(The task):
Note each line of the entries that includes "have". Then copy those lines.

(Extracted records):
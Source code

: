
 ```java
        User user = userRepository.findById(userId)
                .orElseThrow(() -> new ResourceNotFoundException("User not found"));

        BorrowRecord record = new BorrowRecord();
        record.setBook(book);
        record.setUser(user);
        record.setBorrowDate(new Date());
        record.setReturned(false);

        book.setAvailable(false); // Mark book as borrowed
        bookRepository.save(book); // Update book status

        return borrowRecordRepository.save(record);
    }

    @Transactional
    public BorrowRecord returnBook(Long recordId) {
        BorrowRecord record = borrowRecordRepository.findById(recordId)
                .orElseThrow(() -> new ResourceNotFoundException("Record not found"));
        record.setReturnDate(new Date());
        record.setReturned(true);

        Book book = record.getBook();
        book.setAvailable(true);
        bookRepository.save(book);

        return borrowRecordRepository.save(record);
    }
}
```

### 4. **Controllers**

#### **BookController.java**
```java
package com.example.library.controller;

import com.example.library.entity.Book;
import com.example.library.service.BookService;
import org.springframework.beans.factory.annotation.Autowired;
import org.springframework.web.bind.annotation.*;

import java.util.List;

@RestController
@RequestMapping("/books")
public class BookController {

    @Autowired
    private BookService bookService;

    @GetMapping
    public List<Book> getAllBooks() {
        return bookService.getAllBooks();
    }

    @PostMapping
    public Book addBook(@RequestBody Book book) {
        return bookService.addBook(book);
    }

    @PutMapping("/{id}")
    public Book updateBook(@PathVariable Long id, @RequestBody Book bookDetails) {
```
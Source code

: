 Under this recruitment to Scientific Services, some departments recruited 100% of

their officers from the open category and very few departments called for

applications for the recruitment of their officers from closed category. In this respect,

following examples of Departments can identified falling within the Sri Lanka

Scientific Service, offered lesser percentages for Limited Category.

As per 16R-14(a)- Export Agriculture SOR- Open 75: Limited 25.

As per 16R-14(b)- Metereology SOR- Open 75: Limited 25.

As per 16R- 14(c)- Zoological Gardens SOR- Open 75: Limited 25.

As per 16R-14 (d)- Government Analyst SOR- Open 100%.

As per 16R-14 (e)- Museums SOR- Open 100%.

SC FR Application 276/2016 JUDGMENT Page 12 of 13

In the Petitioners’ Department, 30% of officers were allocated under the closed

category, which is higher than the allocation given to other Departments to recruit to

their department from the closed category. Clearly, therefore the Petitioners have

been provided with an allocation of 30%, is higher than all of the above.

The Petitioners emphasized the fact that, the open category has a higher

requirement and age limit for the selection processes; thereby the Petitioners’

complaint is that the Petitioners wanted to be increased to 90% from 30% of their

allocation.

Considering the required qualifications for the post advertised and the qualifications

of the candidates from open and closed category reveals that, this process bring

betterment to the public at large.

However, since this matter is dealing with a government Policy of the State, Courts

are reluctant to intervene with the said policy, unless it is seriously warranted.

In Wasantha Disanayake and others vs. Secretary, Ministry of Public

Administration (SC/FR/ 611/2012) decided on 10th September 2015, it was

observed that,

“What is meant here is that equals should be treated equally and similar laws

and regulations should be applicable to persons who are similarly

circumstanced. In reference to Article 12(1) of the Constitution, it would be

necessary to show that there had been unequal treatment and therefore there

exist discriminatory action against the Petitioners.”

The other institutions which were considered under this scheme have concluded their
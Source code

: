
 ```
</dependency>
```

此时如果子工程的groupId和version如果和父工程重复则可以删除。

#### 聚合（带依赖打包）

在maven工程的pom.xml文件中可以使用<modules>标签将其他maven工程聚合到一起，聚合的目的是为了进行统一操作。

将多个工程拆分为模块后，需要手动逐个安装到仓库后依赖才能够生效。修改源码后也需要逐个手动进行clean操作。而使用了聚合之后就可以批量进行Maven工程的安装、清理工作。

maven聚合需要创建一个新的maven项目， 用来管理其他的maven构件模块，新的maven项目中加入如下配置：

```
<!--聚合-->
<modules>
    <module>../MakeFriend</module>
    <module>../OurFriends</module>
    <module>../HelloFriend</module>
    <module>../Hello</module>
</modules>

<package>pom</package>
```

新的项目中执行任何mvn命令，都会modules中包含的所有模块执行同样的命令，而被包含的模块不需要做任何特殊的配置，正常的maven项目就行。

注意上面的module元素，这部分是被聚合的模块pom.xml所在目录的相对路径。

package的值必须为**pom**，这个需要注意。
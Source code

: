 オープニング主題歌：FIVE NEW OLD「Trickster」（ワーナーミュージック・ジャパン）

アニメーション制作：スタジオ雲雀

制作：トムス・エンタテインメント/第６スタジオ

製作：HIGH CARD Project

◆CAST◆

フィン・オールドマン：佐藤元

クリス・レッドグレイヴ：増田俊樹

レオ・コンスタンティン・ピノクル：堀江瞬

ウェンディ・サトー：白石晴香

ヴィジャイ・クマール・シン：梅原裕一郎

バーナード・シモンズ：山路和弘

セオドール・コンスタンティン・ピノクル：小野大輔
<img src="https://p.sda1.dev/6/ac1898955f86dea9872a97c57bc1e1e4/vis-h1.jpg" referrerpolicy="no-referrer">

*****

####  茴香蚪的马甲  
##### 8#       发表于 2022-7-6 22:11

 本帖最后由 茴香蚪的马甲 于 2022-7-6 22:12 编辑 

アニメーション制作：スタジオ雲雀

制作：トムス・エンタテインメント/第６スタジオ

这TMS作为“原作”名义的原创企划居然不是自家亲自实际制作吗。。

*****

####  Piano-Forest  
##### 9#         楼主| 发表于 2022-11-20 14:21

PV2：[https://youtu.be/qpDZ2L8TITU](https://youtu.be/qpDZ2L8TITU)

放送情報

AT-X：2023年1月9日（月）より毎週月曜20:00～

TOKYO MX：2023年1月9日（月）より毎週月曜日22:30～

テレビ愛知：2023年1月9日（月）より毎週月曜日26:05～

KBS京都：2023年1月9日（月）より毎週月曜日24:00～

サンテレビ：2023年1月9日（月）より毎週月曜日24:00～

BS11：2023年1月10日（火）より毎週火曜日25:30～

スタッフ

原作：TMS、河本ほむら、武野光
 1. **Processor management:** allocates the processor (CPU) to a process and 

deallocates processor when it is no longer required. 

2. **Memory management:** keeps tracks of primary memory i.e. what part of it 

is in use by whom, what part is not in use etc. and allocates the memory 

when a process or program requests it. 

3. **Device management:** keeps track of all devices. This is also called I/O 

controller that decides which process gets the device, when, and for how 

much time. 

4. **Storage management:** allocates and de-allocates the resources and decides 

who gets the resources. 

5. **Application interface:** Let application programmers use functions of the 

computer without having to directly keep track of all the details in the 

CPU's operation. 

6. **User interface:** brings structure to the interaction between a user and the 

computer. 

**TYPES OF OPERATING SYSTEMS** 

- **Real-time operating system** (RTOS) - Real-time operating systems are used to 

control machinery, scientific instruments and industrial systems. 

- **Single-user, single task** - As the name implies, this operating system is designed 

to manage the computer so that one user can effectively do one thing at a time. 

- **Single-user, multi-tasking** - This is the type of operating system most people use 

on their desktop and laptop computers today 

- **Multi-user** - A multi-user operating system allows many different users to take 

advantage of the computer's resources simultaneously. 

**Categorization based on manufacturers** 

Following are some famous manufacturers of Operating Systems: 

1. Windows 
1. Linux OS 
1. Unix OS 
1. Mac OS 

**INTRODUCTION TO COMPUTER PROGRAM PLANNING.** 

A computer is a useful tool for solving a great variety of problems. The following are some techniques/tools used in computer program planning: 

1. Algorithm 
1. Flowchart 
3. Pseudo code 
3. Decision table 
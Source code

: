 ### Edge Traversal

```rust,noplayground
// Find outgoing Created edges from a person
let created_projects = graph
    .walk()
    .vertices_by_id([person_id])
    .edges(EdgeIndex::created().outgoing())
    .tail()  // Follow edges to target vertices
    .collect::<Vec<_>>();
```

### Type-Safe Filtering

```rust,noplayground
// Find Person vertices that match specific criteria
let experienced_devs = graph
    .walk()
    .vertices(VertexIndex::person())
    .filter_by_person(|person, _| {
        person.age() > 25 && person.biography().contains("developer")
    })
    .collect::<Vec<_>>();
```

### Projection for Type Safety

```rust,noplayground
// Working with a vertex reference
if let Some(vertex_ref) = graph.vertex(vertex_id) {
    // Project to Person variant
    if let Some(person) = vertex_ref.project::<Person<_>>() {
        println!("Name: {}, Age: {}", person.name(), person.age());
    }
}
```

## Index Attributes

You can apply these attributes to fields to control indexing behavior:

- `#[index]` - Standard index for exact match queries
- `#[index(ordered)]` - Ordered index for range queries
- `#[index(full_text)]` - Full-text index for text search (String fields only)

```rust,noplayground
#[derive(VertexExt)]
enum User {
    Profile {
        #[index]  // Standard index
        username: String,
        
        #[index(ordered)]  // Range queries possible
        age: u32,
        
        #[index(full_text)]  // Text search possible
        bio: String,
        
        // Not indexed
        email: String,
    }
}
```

(Task answer):
their department from the closed category. Clearly, therefore the Petitioners have
The other institutions which were considered under this scheme have concluded their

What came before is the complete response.